◆ Problem requirements:
Return only the number of lines in the records below where the string "Glut" shows up.

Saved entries
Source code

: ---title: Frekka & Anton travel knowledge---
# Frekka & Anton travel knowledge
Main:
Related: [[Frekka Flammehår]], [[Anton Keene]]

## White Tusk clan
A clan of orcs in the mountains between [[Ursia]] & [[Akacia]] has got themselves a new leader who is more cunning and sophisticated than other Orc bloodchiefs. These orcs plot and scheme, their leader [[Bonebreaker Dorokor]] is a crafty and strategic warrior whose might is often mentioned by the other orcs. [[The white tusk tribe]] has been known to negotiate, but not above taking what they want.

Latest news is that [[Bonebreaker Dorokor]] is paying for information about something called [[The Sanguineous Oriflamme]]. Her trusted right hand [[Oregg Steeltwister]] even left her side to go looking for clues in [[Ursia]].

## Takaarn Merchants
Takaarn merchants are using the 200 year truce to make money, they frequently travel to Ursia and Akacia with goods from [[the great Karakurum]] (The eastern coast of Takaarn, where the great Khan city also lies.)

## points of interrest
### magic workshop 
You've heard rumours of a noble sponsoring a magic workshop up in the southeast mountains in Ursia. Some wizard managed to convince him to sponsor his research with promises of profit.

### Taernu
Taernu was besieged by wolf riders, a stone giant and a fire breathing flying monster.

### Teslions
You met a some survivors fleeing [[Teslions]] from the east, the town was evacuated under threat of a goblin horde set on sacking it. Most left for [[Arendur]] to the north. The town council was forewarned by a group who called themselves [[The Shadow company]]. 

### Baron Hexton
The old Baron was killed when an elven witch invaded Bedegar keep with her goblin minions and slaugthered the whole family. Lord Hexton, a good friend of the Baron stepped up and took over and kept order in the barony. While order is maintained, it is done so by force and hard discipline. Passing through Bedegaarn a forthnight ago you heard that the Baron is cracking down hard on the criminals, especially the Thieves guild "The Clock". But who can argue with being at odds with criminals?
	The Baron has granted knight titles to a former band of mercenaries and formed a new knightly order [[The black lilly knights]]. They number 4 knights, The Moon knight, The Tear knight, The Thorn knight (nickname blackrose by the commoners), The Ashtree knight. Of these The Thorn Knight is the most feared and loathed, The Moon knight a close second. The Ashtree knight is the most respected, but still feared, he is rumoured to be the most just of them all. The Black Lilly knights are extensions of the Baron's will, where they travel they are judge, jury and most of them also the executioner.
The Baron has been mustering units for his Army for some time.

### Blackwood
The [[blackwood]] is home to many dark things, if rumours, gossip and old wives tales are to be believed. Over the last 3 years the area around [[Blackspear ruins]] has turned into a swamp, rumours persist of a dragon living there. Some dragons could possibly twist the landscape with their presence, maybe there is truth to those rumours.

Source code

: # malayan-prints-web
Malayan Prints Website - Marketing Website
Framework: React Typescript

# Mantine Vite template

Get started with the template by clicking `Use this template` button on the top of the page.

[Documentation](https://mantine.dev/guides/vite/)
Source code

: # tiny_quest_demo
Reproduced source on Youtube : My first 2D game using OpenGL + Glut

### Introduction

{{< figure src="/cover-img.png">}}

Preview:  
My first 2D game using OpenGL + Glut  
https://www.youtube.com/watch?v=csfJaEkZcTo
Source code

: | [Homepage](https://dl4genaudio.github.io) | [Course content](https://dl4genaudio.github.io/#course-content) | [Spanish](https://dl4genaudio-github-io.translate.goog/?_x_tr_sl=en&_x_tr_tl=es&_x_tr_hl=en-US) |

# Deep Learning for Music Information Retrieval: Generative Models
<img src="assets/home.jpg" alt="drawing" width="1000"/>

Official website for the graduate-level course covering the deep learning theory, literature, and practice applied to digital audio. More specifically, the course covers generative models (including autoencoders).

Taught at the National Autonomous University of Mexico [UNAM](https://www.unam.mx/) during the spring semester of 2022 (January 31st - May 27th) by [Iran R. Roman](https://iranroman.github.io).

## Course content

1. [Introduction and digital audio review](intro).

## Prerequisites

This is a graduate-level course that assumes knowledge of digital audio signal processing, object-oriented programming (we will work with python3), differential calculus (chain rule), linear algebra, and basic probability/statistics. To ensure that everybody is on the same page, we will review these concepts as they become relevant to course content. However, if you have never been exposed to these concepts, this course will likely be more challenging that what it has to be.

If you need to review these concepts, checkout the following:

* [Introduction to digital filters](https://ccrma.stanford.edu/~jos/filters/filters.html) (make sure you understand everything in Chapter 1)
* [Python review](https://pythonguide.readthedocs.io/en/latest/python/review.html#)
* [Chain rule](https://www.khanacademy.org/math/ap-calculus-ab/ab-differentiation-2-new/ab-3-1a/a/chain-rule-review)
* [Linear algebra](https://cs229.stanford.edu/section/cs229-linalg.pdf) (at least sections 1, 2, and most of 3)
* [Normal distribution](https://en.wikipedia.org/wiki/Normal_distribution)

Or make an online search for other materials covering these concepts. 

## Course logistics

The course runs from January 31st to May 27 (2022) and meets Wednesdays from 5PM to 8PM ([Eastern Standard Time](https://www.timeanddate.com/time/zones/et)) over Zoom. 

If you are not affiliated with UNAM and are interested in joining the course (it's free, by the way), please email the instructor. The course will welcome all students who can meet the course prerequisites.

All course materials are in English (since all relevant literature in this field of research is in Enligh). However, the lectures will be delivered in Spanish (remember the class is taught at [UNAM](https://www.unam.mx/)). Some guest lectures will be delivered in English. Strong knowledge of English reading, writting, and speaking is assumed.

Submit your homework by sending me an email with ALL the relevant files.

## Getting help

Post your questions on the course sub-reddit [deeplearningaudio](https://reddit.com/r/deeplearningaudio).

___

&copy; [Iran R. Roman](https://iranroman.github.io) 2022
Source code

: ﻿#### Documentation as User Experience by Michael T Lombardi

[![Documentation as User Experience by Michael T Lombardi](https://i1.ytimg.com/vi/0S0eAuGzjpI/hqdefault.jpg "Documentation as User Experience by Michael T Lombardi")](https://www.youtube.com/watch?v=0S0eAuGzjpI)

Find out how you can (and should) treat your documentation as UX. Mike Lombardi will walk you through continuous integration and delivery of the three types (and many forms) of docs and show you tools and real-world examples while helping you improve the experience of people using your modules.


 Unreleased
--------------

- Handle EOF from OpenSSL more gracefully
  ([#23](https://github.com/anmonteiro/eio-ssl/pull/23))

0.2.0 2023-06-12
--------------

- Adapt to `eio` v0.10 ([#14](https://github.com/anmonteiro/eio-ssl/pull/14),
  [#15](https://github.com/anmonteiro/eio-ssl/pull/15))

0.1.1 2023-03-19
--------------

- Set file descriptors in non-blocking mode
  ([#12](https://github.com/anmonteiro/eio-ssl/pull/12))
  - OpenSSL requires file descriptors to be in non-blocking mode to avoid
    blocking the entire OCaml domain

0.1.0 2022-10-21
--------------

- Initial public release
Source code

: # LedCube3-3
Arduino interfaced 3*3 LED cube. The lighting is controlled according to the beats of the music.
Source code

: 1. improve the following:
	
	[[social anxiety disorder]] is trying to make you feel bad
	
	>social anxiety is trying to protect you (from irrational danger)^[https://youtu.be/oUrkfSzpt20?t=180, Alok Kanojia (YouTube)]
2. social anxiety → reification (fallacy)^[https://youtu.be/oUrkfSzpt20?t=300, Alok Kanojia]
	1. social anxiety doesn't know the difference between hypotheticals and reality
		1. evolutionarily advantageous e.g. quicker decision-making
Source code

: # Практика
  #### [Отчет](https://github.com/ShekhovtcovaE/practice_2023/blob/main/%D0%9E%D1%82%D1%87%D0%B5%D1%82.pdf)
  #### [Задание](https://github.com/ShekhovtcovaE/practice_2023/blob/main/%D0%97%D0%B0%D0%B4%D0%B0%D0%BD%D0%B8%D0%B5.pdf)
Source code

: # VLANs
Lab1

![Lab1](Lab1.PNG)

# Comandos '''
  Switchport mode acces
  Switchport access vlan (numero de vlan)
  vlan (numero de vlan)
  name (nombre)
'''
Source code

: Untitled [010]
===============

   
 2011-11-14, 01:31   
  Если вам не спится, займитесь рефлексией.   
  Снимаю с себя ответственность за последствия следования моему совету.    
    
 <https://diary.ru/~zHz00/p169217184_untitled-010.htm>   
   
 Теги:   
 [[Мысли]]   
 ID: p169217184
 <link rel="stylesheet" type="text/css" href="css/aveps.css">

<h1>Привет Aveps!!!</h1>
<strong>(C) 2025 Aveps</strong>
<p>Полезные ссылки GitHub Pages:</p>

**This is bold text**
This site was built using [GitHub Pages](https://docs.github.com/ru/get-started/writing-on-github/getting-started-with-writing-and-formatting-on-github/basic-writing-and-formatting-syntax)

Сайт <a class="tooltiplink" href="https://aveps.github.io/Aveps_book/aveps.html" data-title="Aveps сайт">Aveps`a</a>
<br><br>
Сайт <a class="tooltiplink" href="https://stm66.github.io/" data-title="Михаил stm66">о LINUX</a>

◆ Answer for the task:
2